▸ **Given information**:
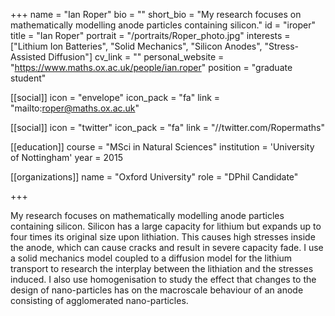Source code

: +++
name = "Ian Roper"
bio = ""
short_bio = "My research focuses on mathematically modelling anode particles containing silicon."
id = "iroper"
title = "Ian Roper"
portrait = "/portraits/Roper_photo.jpg"
interests = ["Lithium Ion Batteries", "Solid Mechanics", "Silicon Anodes", "Stress-Assisted Diffusion"]
cv_link = ""
personal_website = "https://www.maths.ox.ac.uk/people/ian.roper"
position = "graduate student"

[[social]]
    icon = "envelope"
    icon_pack = "fa"
    link = "mailto:roper@maths.ox.ac.uk"

[[social]]
    icon = "twitter"
    icon_pack = "fa"
    link = "//twitter.com/Ropermaths"

[[education]]
    course = "MSci in Natural Sciences"
    institution = 'University of Nottingham'
    year = 2015

[[organizations]]
    name = "Oxford University"
    role = "DPhil Candidate"

+++

My research focuses on mathematically modelling anode particles containing silicon. Silicon has a large capacity for lithium but expands up to four times its original size upon lithiation. This causes high stresses inside the anode, which can cause cracks and result in severe capacity fade. I use a solid mechanics model coupled to a diffusion model for the lithium transport to research the interplay between the lithiation and the stresses induced. I also use homogenisation to study the effect that changes to the design of nano-particles has on the macroscale behaviour of an anode consisting of agglomerated nano-particles.
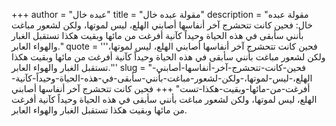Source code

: +++
author = "عبده خال"
title = "مقولة عبده خال"
description = "مقولة عبده خال: فحين كانت تتحشرج آخر أنفاسها أصابني الهلع، ليس لموتها، ولكن لشعور مباغت بأنني سأبقى في هذه الحياة وحيداً كآنية أفرغت من مائها وبقيت هكذا تستقبل الغبار والهواء العابر."
quote = '''فحين كانت تتحشرج آخر أنفاسها أصابني الهلع، ليس لموتها، ولكن لشعور مباغت بأنني سأبقى في هذه الحياة وحيداً كآنية أفرغت من مائها وبقيت هكذا تستقبل الغبار والهواء العابر.'''
slug = "فحين-كانت-تتحشرج-آخر-أنفاسها-أصابني-الهلع،-ليس-لموتها،-ولكن-لشعور-مباغت-بأنني-سأبقى-في-هذه-الحياة-وحيداً-كآنية-أفرغت-من-مائها-وبقيت-هكذا-تست"
+++
فحين كانت تتحشرج آخر أنفاسها أصابني الهلع، ليس لموتها، ولكن لشعور مباغت بأنني سأبقى في هذه الحياة وحيداً كآنية أفرغت من مائها وبقيت هكذا تستقبل الغبار والهواء العابر.
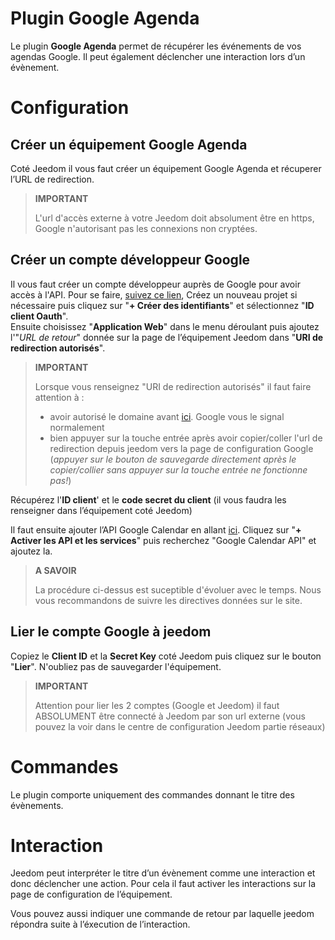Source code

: # Plugin Google Agenda

Le plugin **Google Agenda** permet de récupérer les événements de vos agendas Google. Il peut également déclencher une interaction lors d’un évènement.

# Configuration

## Créer un équipement Google Agenda

Coté Jeedom il vous faut créer un équipement Google Agenda et récuperer l’URL de redirection.

> **IMPORTANT**
>
> L'url d'accès externe à votre Jeedom doit absolument être en https, Google n'autorisant pas les connexions non cryptées.

## Créer un compte développeur Google

Il vous faut créer un compte développeur auprès de Google pour avoir accès à l'API. Pour se faire, [suivez ce lien](https://console.developers.google.com/apis/credentials), Créez un nouveau projet si nécessaire puis cliquez sur "**+ Créer des identifiants**" et sélectionnez "**ID client Oauth**".     
 Ensuite  choisissez "**Application Web**" dans le menu déroulant puis ajoutez l'"*URL de retour*" donnée sur la page de l’équipement Jeedom dans "**URI de redirection autorisés**".

> **IMPORTANT**
>
>Lorsque vous renseignez "URI de redirection autorisés" il faut faire attention à :
> - avoir autorisé le domaine avant [ici](https://console.developers.google.com/apis/credentials/consent). Google vous le signal normalement
> - bien appuyer sur la touche entrée après avoir copier/coller l'url de redirection depuis jeedom vers la page de configuration Google (*appuyer sur le bouton de sauvegarde directement après le copier/collier sans appuyer sur la touche entrée ne fonctionne pas!*)     

Récupérez l'**ID client**' et le **code secret du client** (il vous faudra les renseigner dans l’équipement coté Jeedom)

Il faut ensuite ajouter l’API Google Calendar en allant [ici](https://console.developers.google.com/apis/dashboard). Cliquez sur "**+ Activer les API et les services**" puis recherchez "Google Calendar API" et ajoutez la.

> **A SAVOIR**
>
>La procédure ci-dessus est suceptible d'évoluer avec le temps. Nous vous recommandons de suivre les directives données sur le site.

## Lier le compte Google à jeedom

Copiez le **Client ID** et la **Secret Key** coté Jeedom puis cliquez sur le bouton "**Lier**". N'oubliez pas de sauvegarder l'équipement.

>**IMPORTANT**
>
>Attention pour lier les 2 comptes (Google et Jeedom) il faut ABSOLUMENT être connecté à Jeedom par son url externe (vous pouvez la voir dans le centre de configuration Jeedom partie réseaux)

# Commandes

Le plugin comporte uniquement des commandes donnant le titre des évènements.

# Interaction

Jeedom peut interpréter le titre d’un évènement comme une interaction et donc déclencher une action. Pour cela il faut activer les interactions sur la page de configuration de l’équipement.

Vous pouvez aussi indiquer une commande de retour par laquelle jeedom répondra suite à l’éxecution de l’interaction.    

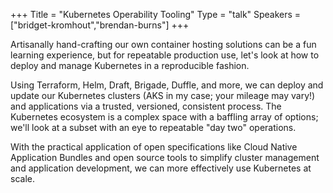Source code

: +++
Title = "Kubernetes Operability Tooling"
Type = "talk"
Speakers = ["bridget-kromhout","brendan-burns"]
+++

Artisanally hand-crafting our own container hosting solutions can be a fun learning experience, but for repeatable production use, let's look at how to deploy and manage Kubernetes in a reproducible fashion.

Using Terraform, Helm, Draft, Brigade, Duffle, and more, we can deploy and update our Kubernetes clusters (AKS in my case; your mileage may vary!) and applications via a trusted, versioned, consistent process. The Kubernetes ecosystem is a complex space with a baffling array of options; we'll look at a subset with an eye to repeatable "day two" operations.

With the practical application of open specifications like Cloud Native Application Bundles and open source tools to simplify cluster management and application development, we can more effectively use Kubernetes at scale.


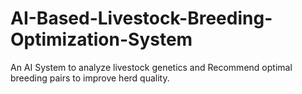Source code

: # AI-Based-Livestock-Breeding-Optimization-System
An AI System to  analyze livestock genetics and Recommend optimal breeding pairs to improve herd quality.

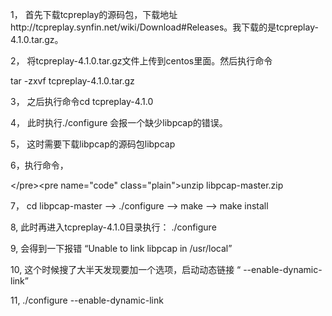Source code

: 1， 首先下载tcpreplay的源码包，下载地址http://tcpreplay.synfin.net/wiki/Download\#Releases。我下载的是tcpreplay-4.1.0.tar.gz。

2， 将tcpreplay-4.1.0.tar.gz文件上传到centos里面。然后执行命令

tar -zxvf tcpreplay-4.1.0.tar.gz

3， 之后执行命令cd tcpreplay-4.1.0

4， 此时执行./configure 会报一个缺少libpcap的错误。

5， 这时需要下载libpcap的源码包libpcap

6，执行命令，

&lt;/pre&gt;&lt;pre name="code" class="plain"&gt;unzip libpcap-master.zip

7， cd libpcap-master  --&gt; ./configure  --&gt; make --&gt; make install

8,  此时再进入tcpreplay-4.1.0目录执行： ./configure

9,  会得到一下报错 “Unable to link libpcap in /usr/local”

10, 这个时候搜了大半天发现要加一个选项，启动动态链接 “ --enable-dynamic-link”

11, ./configure --enable-dynamic-link

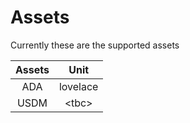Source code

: # Assets

Currently these are the supported assets

| Assets |   Unit   |
| :----: | :------: |
|   ADA  | lovelace |
|  USDM  |  \<tbc>  |



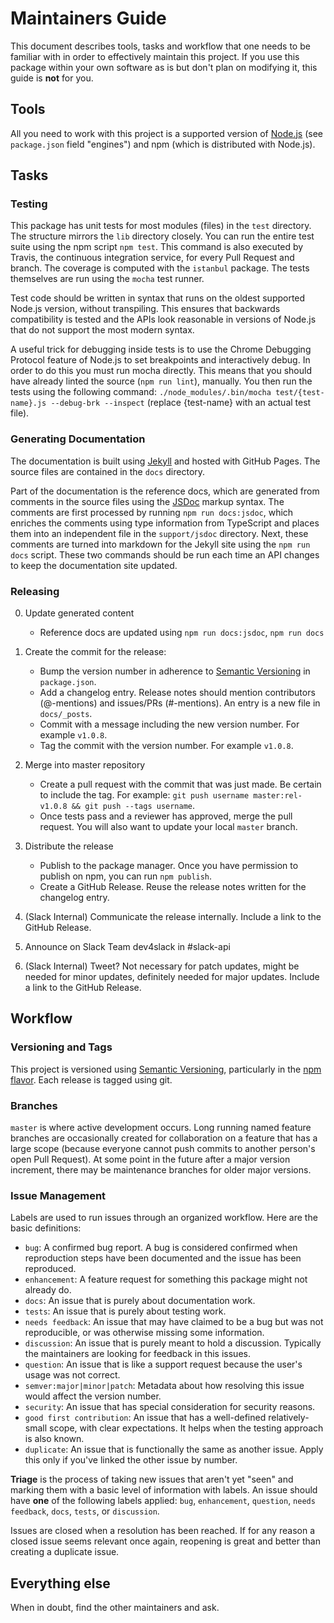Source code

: # Maintainers Guide

This document describes tools, tasks and workflow that one needs to be familiar with in order to effectively maintain
this project. If you use this package within your own software as is but don't plan on modifying it, this guide is
**not** for you.

## Tools

All you need to work with this project is a supported version of [Node.js](https://nodejs.org/en/)
(see `package.json` field "engines") and npm (which is distributed with Node.js).

## Tasks

### Testing

This package has unit tests for most modules (files) in the `test` directory. The structure mirrors the `lib` directory closely. You can run the entire test suite using the npm script `npm test`. This command is also executed by Travis, the continuous integration service, for every Pull Request and branch. The coverage is computed with the `istanbul` package. The tests themselves are run using the `mocha` test runner.

Test code should be written in syntax that runs on the oldest supported Node.js version, without transpiling. This ensures that backwards compatibility is tested and the APIs look reasonable in versions of Node.js that do not support the most modern syntax.

A useful trick for debugging inside tests is to use the Chrome Debugging Protocol feature of Node.js to set breakpoints and interactively debug. In order to do this you must run mocha directly. This means that you should have already linted the source (`npm run lint`), manually. You then run the tests using the following command: `./node_modules/.bin/mocha test/{test-name}.js --debug-brk --inspect` (replace {test-name} with an actual test file).

### Generating Documentation

The documentation is built using [Jekyll](https://jekyllrb.com/) and hosted with GitHub Pages.
The source files are contained in the `docs` directory.

Part of the documentation is the reference docs, which are generated from comments in the source files using the
[JSDoc](http://usejsdoc.org/) markup syntax. The comments are first processed by running `npm run docs:jsdoc`, which
enriches the comments using type information from TypeScript and places them into an independent file in the
`support/jsdoc` directory. Next, these comments are turned into markdown for the Jekyll site using the `npm run docs`
script. These two commands should be run each time an API changes to keep the documentation site updated.

### Releasing

0.  Update generated content
    *  Reference docs are updated using `npm run docs:jsdoc`, `npm run docs`

1.  Create the commit for the release:
    *  Bump the version number in adherence to [Semantic Versioning](http://semver.org/) in `package.json`.
    *  Add a changelog entry. Release notes should mention contributors (@-mentions) and issues/PRs (#-mentions). An entry is a new file in `docs/_posts`.
    *  Commit with a message including the new version number. For example `v1.0.8`.
    *  Tag the commit with the version number. For example `v1.0.8`.

2.  Merge into master repository
    *  Create a pull request with the commit that was just made. Be certain to include the tag. For
       example: `git push username master:rel-v1.0.8 && git push --tags username`.
    *  Once tests pass and a reviewer has approved, merge the pull request. You will also want to
       update your local `master` branch.

3.  Distribute the release
    *  Publish to the package manager. Once you have permission to publish on npm, you can run `npm publish`.
    *  Create a GitHub Release. Reuse the release notes written for the changelog entry.

4.  (Slack Internal) Communicate the release internally. Include a link to the GitHub Release.

5.  Announce on Slack Team dev4slack in #slack-api

6.  (Slack Internal) Tweet? Not necessary for patch updates, might be needed for minor updates,
    definitely needed for major updates. Include a link to the GitHub Release.

## Workflow

### Versioning and Tags

This project is versioned using [Semantic Versioning](http://semver.org/), particularly in the
[npm flavor](https://docs.npmjs.com/getting-started/semantic-versioning). Each release is tagged
using git.

### Branches

`master` is where active development occurs. Long running named feature branches are occasionally
created for collaboration on a feature that has a large scope (because everyone cannot push commits
to another person's open Pull Request). At some point in the future after a major version increment,
there may be maintenance branches for older major versions.

### Issue Management

Labels are used to run issues through an organized workflow. Here are the basic definitions:

*  `bug`: A confirmed bug report. A bug is considered confirmed when reproduction steps have been
   documented and the issue has been reproduced.
*  `enhancement`: A feature request for something this package might not already do.
*  `docs`: An issue that is purely about documentation work.
*  `tests`: An issue that is purely about testing work.
*  `needs feedback`: An issue that may have claimed to be a bug but was not reproducible, or was otherwise missing some information.
*  `discussion`: An issue that is purely meant to hold a discussion. Typically the maintainers are looking for feedback in this issues.
*  `question`: An issue that is like a support request because the user's usage was not correct.
*  `semver:major|minor|patch`: Metadata about how resolving this issue would affect the version number.
*  `security`: An issue that has special consideration for security reasons.
*  `good first contribution`: An issue that has a well-defined relatively-small scope, with clear expectations. It helps when the testing approach is also known.
*  `duplicate`: An issue that is functionally the same as another issue. Apply this only if you've linked the other issue by number.

**Triage** is the process of taking new issues that aren't yet "seen" and marking them with a basic
level of information with labels. An issue should have **one** of the following labels applied:
`bug`, `enhancement`, `question`, `needs feedback`, `docs`, `tests`, or `discussion`.

Issues are closed when a resolution has been reached. If for any reason a closed issue seems
relevant once again, reopening is great and better than creating a duplicate issue.

## Everything else

When in doubt, find the other maintainers and ask.
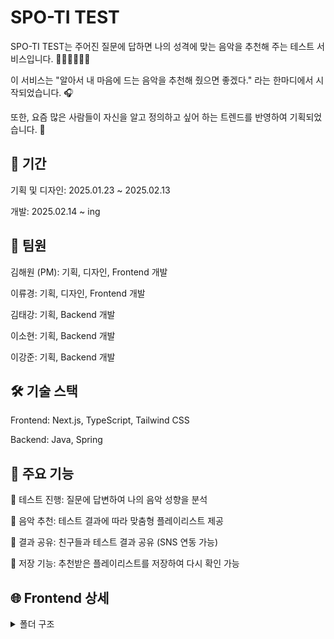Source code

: <h1>SPO-TI TEST </h1>
<p>SPO-TI TEST는 주어진 질문에 답하면 나의 성격에 맞는 음악을 추천해 주는 테스트 서비스입니다. 🙋🏻‍♂️🙋🏻‍♀️</p>
<p>이 서비스는 "알아서 내 마음에 드는 음악을 추천해 줬으면 좋겠다." 라는 한마디에서 시작되었습니다. 🎧</p>
<p>또한, 요즘 많은 사람들이 자신을 알고 정의하고 싶어 하는 트렌드를 반영하여 기획되었습니다. 🤔</p>

<h2>📅 기간</h2>
<p>기획 및 디자인: 2025.01.23 ~ 2025.02.13</p>
<p>개발: 2025.02.14 ~ ing</p>

<h2>👥 팀원</h2>
<p>김해원 (PM): 기획, 디자인, Frontend 개발</p>
<p>이류경: 기획, 디자인, Frontend 개발</p>
<p>김태강: 기획, Backend 개발</p>
<p>이소현: 기획, Backend 개발</p>
<p>이강준: 기획, Backend 개발</p>

<h2>🛠 기술 스택</h2>
<p>Frontend: Next.js, TypeScript, Tailwind CSS</p>
<p>Backend: Java, Spring</p>

<!-- State Management: Jotai, React Query -->
<!-- Auth & Database: Firebase (Google, Naver, Kakao 로그인) -->

<h2>📌 주요 기능</h2>
<p>📝 테스트 진행: 질문에 답변하여 나의 음악 성향을 분석</p>
<p>🎵 음악 추천: 테스트 결과에 따라 맞춤형 플레이리스트 제공</p>
<p>🔄 결과 공유: 친구들과 테스트 결과 공유 (SNS 연동 가능)</p>
<p>💾 저장 기능: 추천받은 플레이리스트를 저장하여 다시 확인 가능</p>

<h2>🌐 Frontend 상세</h2>
<details>
  <summary>폴더 구조</summary>
    <div markdown="1">
    <pre>
    project-root/
    ├─ public/                    # 정적 파일 (이미지, 폰트, favicon 등)
    │  ├─ images/                 # 공통 이미지 (logo, 배경 등)
    │  ├─ icons/                  # SVG, PNG 아이콘
    │  └─ fonts/                  # WOFF, WOFF2 폰트 파일
    │
    ├─ src/
    │  ├─ app/                    # Next.js App Router (라우팅 + layout)
    │  │  ├─ layout.tsx
    │  │  ├─ page.tsx
    │  │  ├─ test-intro/
    │  │  │   └─ page.tsx
    │  │  ├─ music-test/
    │  │  │   └─ page.tsx
    │  │  ├─ result/
    │  │  │   └─ page.tsx
    │  │  ├─ inquiry/
    │  │  │   └─ page.tsx
    │  │  └─ global-error.tsx    # (선택) 전역 에러 처리
    │
    │  ├─ middleware.ts          # 인증, 리디렉션 등 미들웨어
    │
    │  ├─ shared/                # 범용 UI, 스타일, 훅, 유틸
    │  │  ├─ components/         # Button, Input, Typography 등
    │  │  ├─ hooks/              # useDebounce, useMediaQuery 등
    │  │  ├─ styles/             # global.css, colors.ts, typography.ts 등
    │  │  ├─ lib/                # utils, constants, apiClient 등
    │  │  └─ model/              # (선택) 전역 상태가 있다면
    │
    │  ├─ entities/              # 도메인 단위 상태/컴포넌트/타입
    │  │  ├─ user/
    │  │  │   ├─ components/
    │  │  │   ├─ hooks/
    │  │  │   ├─ model/
    │  │  │   └─ types.ts
    │  │  ├─ playlist/
    │  │  │   ├─ components/
    │  │  │   ├─ hooks/
    │  │  │   ├─ model/
    │  │  │   └─ types.ts
    │  │  └─ inquiry/
    │  │      ├─ components/
    │  │      ├─ hooks/
    │  │      ├─ model/
    │  │      └─ types.ts
    │
    │  ├─ features/              # 기능 흐름 단위 구조
    │  │  ├─ testIntro/
    │  │  │   ├─ components/
    │  │  │   └─ hooks/
    │  │  ├─ musicTest/
    │  │  │   ├─ components/
    │  │  │   ├─ hooks/
    │  │  │   └─ model/
    │  │  └─ result/
    │  │      ├─ components/
    │  │      ├─ hooks/
    │  │      └─ model/
    │
    │  ├─ widgets/               # Header, Footer 등 조합형 UI
    │  │  ├─ Header/
    │  │  └─ Footer/
    │
    └─ tailwind.config.ts        # Tailwind 설정
    └─ postcss.config.js         # PostCSS 설정
    └─ tsconfig.json             # TypeScript 설정
    └─ package.json
    └─ .gitignore

    </pre>
    </div>

</details>
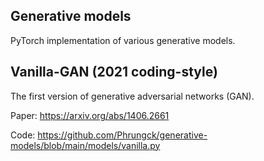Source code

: ## Generative models
PyTorch implementation of various generative models.

## Vanilla-GAN (2021 coding-style)
The first version of generative adversarial networks (GAN).

Paper: https://arxiv.org/abs/1406.2661

Code: https://github.com/Phrungck/generative-models/blob/main/models/vanilla.py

▸ **Problem requirements**:
Line for line, output the entries above from the line with "Vous pouvez aussi" to the line with "Artisanally hand-crafting our", both included, and nothing more. Skip pictures.

▸ **Finished task**:
Vous pouvez aussi indiquer une commande de retour par laquelle jeedom répondra suite à l’éxecution de l’interaction.    

Source code

: +++
Title = "Kubernetes Operability Tooling"
Type = "talk"
Speakers = ["bridget-kromhout","brendan-burns"]
+++

Artisanally hand-crafting our own container hosting solutions can be a fun learning experience, but for repeatable production use, let's look at how to deploy and manage Kubernetes in a reproducible fashion.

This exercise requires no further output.